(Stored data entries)
▬▬▬
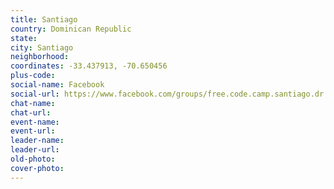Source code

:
 ```yaml
---
title: Santiago
country: Dominican Republic
state: 
city: Santiago
neighborhood: 
coordinates: -33.437913, -70.650456
plus-code:
social-name: Facebook
social-url: https://www.facebook.com/groups/free.code.camp.santiago.dr
chat-name:
chat-url:
event-name:
event-url:
leader-name:
leader-url:
old-photo: 
cover-photo:
---
```

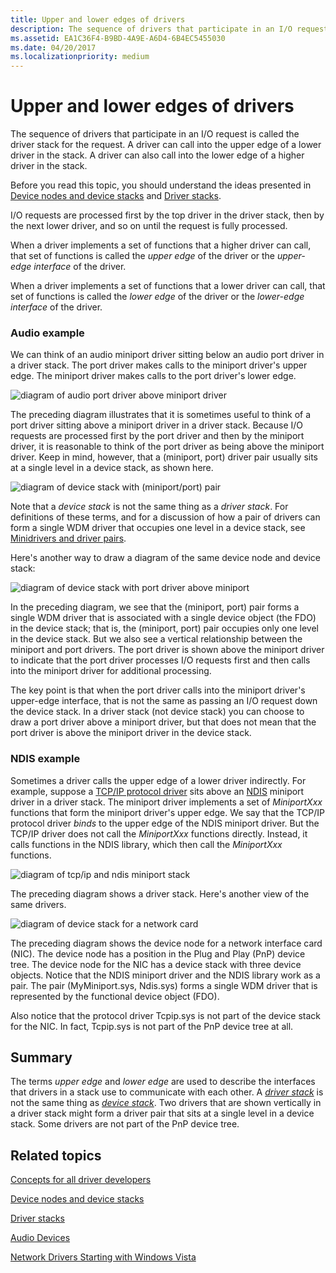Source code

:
 ```yaml
---
title: Upper and lower edges of drivers
description: The sequence of drivers that participate in an I/O request is called the driver stack for the request. 
ms.assetid: EA1C36F4-B9BD-4A9E-A6D4-6B4EC5455030
ms.date: 04/20/2017
ms.localizationpriority: medium
---
```


# Upper and lower edges of drivers


The sequence of drivers that participate in an I/O request is called the driver stack for the request. A driver can call into the upper edge of a lower driver in the stack. A driver can also call into the lower edge of a higher driver in the stack.

Before you read this topic, you should understand the ideas presented in [Device nodes and device stacks](device-nodes-and-device-stacks.md) and [Driver stacks](driver-stacks.md).

I/O requests are processed first by the top driver in the driver stack, then by the next lower driver, and so on until the request is fully processed.

When a driver implements a set of functions that a higher driver can call, that set of functions is called the *upper edge* of the driver or the *upper-edge interface* of the driver.

When a driver implements a set of functions that a lower driver can call, that set of functions is called the *lower edge* of the driver or the *lower-edge interface* of the driver.

### <span id="Audio_example"></span><span id="audio_example"></span><span id="AUDIO_EXAMPLE"></span>Audio example

We can think of an audio miniport driver sitting below an audio port driver in a driver stack. The port driver makes calls to the miniport driver's upper edge. The miniport driver makes calls to the port driver's lower edge.

![diagram of audio port driver above miniport driver](images/audiodrvstack.png)

The preceding diagram illustrates that it is sometimes useful to think of a port driver sitting above a miniport driver in a driver stack. Because I/O requests are processed first by the port driver and then by the miniport driver, it is reasonable to think of the port driver as being above the miniport driver. Keep in mind, however, that a (miniport, port) driver pair usually sits at a single level in a device stack, as shown here.

![diagram of device stack with (miniport/port) pair](images/upperloweredge01.png)

Note that a *device stack* is not the same thing as a *driver stack*. For definitions of these terms, and for a discussion of how a pair of drivers can form a single WDM driver that occupies one level in a device stack, see [Minidrivers and driver pairs](minidrivers-and-driver-pairs.md).

Here's another way to draw a diagram of the same device node and device stack:

![diagram of device stack with port driver above miniport](images/upperloweredge02.png)

In the preceding diagram, we see that the (miniport, port) pair forms a single WDM driver that is associated with a single device object (the FDO) in the device stack; that is, the (miniport, port) pair occupies only one level in the device stack. But we also see a vertical relationship between the miniport and port drivers. The port driver is shown above the miniport driver to indicate that the port driver processes I/O requests first and then calls into the miniport driver for additional processing.

The key point is that when the port driver calls into the miniport driver's upper-edge interface, that is not the same as passing an I/O request down the device stack. In a driver stack (not device stack) you can choose to draw a port driver above a miniport driver, but that does not mean that the port driver is above the miniport driver in the device stack.

### <span id="NDIS_example"></span><span id="ndis_example"></span><span id="NDIS_EXAMPLE"></span>NDIS example

Sometimes a driver calls the upper edge of a lower driver indirectly. For example, suppose a [TCP/IP protocol driver](https://msdn.microsoft.com/library/windows/hardware/ff556929) sits above an [NDIS](https://msdn.microsoft.com/library/windows/hardware/ff565448) miniport driver in a driver stack. The miniport driver implements a set of *MiniportXxx* functions that form the miniport driver's upper edge. We say that the TCP/IP protocol driver *binds* to the upper edge of the NDIS miniport driver. But the TCP/IP driver does not call the *MiniportXxx* functions directly. Instead, it calls functions in the NDIS library, which then call the *MiniportXxx* functions.

![diagram of tcp/ip and ndis miniport stack](images/upperloweredge03.png)

The preceding diagram shows a driver stack. Here's another view of the same drivers.

![diagram of device stack for a network card](images/upperloweredge04.png)

The preceding diagram shows the device node for a network interface card (NIC). The device node has a position in the Plug and Play (PnP) device tree. The device node for the NIC has a device stack with three device objects. Notice that the NDIS miniport driver and the NDIS library work as a pair. The pair (MyMiniport.sys, Ndis.sys) forms a single WDM driver that is represented by the functional device object (FDO).

Also notice that the protocol driver Tcpip.sys is not part of the device stack for the NIC. In fact, Tcpip.sys is not part of the PnP device tree at all.

## <span id="Summary"></span><span id="summary"></span><span id="SUMMARY"></span>Summary


The terms *upper edge* and *lower edge* are used to describe the interfaces that drivers in a stack use to communicate with each other. A [*driver stack*](driver-stacks.md) is not the same thing as [*device stack*](device-nodes-and-device-stacks.md). Two drivers that are shown vertically in a driver stack might form a driver pair that sits at a single level in a device stack. Some drivers are not part of the PnP device tree.

## <span id="related_topics"></span>Related topics


[Concepts for all driver developers](concepts-and-knowledge-for-all-driver-developers.md)

[Device nodes and device stacks](device-nodes-and-device-stacks.md)

[Driver stacks](driver-stacks.md)

[Audio Devices](https://msdn.microsoft.com/library/windows/hardware/ff537760)

[Network Drivers Starting with Windows Vista](https://msdn.microsoft.com/library/windows/hardware/ff570021)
▬▬▬
◆ **Task requirements**:
Please go line by line through the records above, copying each one that holds the string "another".

◆ **Answer**:
Here's another way to draw a diagram of the same device node and device stack:
The preceding diagram shows a driver stack. Here's another view of the same drivers.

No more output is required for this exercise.